## What you should do:
Since the data must remain as supplied, reproduce it word for word.

Dataset entries
· · · · · · ·

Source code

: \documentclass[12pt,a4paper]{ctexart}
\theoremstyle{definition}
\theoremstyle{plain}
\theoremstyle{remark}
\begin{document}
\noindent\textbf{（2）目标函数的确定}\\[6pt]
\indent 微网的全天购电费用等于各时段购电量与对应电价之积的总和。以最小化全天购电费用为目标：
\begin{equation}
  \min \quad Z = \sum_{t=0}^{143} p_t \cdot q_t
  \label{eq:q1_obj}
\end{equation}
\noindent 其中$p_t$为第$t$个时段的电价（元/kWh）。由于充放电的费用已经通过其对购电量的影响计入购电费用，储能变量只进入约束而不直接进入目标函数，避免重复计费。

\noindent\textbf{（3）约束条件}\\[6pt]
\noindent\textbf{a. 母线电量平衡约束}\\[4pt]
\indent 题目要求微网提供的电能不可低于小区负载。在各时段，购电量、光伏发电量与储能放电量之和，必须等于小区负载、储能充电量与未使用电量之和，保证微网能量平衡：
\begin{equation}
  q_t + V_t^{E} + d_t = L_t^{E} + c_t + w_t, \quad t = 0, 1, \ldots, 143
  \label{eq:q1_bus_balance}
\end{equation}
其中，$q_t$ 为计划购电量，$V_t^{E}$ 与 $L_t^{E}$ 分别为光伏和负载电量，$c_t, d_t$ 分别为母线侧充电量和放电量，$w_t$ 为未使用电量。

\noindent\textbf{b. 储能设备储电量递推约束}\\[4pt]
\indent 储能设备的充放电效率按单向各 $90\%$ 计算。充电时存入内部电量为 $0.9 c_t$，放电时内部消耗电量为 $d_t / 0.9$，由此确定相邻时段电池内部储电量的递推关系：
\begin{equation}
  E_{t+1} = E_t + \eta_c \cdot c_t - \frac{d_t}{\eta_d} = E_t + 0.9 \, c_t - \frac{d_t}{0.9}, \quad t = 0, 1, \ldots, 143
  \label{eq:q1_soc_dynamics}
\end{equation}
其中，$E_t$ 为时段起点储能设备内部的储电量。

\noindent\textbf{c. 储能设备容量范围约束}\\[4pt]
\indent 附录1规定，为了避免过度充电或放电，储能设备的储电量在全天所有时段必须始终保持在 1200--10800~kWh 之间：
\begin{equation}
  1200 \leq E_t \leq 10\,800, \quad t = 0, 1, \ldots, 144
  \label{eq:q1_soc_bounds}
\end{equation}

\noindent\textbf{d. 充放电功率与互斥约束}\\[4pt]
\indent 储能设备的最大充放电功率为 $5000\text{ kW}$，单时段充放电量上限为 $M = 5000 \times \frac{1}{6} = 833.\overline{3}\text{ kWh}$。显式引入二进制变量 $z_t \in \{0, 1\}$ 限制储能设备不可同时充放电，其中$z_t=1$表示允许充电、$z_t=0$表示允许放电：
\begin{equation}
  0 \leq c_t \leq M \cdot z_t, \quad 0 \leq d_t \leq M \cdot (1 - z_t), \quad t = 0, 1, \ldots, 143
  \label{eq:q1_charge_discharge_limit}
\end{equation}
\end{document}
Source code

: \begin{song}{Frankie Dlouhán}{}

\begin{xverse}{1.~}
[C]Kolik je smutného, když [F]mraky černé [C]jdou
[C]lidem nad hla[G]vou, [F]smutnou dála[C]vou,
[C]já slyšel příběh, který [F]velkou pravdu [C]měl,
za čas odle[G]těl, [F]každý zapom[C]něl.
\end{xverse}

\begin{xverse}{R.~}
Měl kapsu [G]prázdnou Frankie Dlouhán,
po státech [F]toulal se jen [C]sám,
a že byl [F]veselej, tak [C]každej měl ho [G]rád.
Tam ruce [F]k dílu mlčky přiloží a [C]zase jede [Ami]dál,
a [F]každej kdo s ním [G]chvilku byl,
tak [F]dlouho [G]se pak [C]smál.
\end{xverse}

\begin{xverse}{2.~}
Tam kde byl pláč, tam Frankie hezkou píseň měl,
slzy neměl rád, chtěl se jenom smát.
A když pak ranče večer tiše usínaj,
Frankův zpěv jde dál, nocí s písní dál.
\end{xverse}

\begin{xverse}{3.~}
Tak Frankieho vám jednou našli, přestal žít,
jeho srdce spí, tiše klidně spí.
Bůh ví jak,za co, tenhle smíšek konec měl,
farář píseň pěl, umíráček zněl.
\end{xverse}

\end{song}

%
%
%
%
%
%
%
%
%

· · · · · · ·

## Answer to the problem:
Source code

: \documentclass[12pt,a4paper]{ctexart}
\theoremstyle{definition}
\theoremstyle{plain}
\theoremstyle{remark}
\begin{document}
\noindent\textbf{（2）目标函数的确定}\\[6pt]
\indent 微网的全天购电费用等于各时段购电量与对应电价之积的总和。以最小化全天购电费用为目标：
\begin{equation}
  \min \quad Z = \sum_{t=0}^{143} p_t \cdot q_t
  \label{eq:q1_obj}
\end{equation}
\noindent 其中$p_t$为第$t$个时段的电价（元/kWh）。由于充放电的费用已经通过其对购电量的影响计入购电费用，储能变量只进入约束而不直接进入目标函数，避免重复计费。

\noindent\textbf{（3）约束条件}\\[6pt]
\noindent\textbf{a. 母线电量平衡约束}\\[4pt]
\indent 题目要求微网提供的电能不可低于小区负载。在各时段，购电量、光伏发电量与储能放电量之和，必须等于小区负载、储能充电量与未使用电量之和，保证微网能量平衡：
\begin{equation}
  q_t + V_t^{E} + d_t = L_t^{E} + c_t + w_t, \quad t = 0, 1, \ldots, 143
  \label{eq:q1_bus_balance}
\end{equation}
其中，$q_t$ 为计划购电量，$V_t^{E}$ 与 $L_t^{E}$ 分别为光伏和负载电量，$c_t, d_t$ 分别为母线侧充电量和放电量，$w_t$ 为未使用电量。

\noindent\textbf{b. 储能设备储电量递推约束}\\[4pt]
\indent 储能设备的充放电效率按单向各 $90\%$ 计算。充电时存入内部电量为 $0.9 c_t$，放电时内部消耗电量为 $d_t / 0.9$，由此确定相邻时段电池内部储电量的递推关系：
\begin{equation}
  E_{t+1} = E_t + \eta_c \cdot c_t - \frac{d_t}{\eta_d} = E_t + 0.9 \, c_t - \frac{d_t}{0.9}, \quad t = 0, 1, \ldots, 143
  \label{eq:q1_soc_dynamics}
\end{equation}
其中，$E_t$ 为时段起点储能设备内部的储电量。

\noindent\textbf{c. 储能设备容量范围约束}\\[4pt]
\indent 附录1规定，为了避免过度充电或放电，储能设备的储电量在全天所有时段必须始终保持在 1200--10800~kWh 之间：
\begin{equation}
  1200 \leq E_t \leq 10\,800, \quad t = 0, 1, \ldots, 144
  \label{eq:q1_soc_bounds}
\end{equation}

\noindent\textbf{d. 充放电功率与互斥约束}\\[4pt]
\indent 储能设备的最大充放电功率为 $5000\text{ kW}$，单时段充放电量上限为 $M = 5000 \times \frac{1}{6} = 833.\overline{3}\text{ kWh}$。显式引入二进制变量 $z_t \in \{0, 1\}$ 限制储能设备不可同时充放电，其中$z_t=1$表示允许充电、$z_t=0$表示允许放电：
\begin{equation}
  0 \leq c_t \leq M \cdot z_t, \quad 0 \leq d_t \leq M \cdot (1 - z_t), \quad t = 0, 1, \ldots, 143
  \label{eq:q1_charge_discharge_limit}
\end{equation}
\end{document}
Source code

: \begin{song}{Frankie Dlouhán}{}

\begin{xverse}{1.~}
[C]Kolik je smutného, když [F]mraky černé [C]jdou
[C]lidem nad hla[G]vou, [F]smutnou dála[C]vou,
[C]já slyšel příběh, který [F]velkou pravdu [C]měl,
za čas odle[G]těl, [F]každý zapom[C]něl.
\end{xverse}

\begin{xverse}{R.~}
Měl kapsu [G]prázdnou Frankie Dlouhán,
po státech [F]toulal se jen [C]sám,
a že byl [F]veselej, tak [C]každej měl ho [G]rád.
Tam ruce [F]k dílu mlčky přiloží a [C]zase jede [Ami]dál,
a [F]každej kdo s ním [G]chvilku byl,
tak [F]dlouho [G]se pak [C]smál.
\end{xverse}

\begin{xverse}{2.~}
Tam kde byl pláč, tam Frankie hezkou píseň měl,
slzy neměl rád, chtěl se jenom smát.
A když pak ranče večer tiše usínaj,
Frankův zpěv jde dál, nocí s písní dál.
\end{xverse}

\begin{xverse}{3.~}
Tak Frankieho vám jednou našli, přestal žít,
jeho srdce spí, tiše klidně spí.
Bůh ví jak,za co, tenhle smíšek konec měl,
farář píseň pěl, umíráček zněl.
\end{xverse}

\end{song}

%
%
%
%
%
%
%
%
%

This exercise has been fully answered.